• Task objective: Please say how many lines in the entries below hold the string "main", with no other words.

Start of Given records

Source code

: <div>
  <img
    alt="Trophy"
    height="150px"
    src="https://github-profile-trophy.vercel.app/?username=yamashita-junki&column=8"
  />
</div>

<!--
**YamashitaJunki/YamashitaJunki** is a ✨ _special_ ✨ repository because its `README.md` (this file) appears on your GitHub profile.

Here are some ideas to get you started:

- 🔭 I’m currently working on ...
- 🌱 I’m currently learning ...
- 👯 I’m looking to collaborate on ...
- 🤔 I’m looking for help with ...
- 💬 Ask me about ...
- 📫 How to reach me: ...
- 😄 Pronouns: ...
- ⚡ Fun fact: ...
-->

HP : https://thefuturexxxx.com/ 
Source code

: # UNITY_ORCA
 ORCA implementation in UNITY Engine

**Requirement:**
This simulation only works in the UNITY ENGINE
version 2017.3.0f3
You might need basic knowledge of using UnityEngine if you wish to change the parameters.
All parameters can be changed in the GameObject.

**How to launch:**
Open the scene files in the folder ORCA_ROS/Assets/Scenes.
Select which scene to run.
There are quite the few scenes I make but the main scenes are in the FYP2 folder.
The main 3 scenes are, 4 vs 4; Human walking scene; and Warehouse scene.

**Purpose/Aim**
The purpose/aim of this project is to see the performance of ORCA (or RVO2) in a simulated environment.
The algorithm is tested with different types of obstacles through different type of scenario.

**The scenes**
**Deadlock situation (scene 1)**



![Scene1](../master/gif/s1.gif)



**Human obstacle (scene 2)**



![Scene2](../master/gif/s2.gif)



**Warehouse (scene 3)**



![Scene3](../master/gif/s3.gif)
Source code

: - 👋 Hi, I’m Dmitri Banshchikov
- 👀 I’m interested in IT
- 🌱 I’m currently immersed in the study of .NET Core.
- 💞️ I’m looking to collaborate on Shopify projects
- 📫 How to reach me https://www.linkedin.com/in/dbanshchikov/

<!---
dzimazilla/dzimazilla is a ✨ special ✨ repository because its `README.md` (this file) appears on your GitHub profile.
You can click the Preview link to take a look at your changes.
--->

End of Given records

• Your solution: 2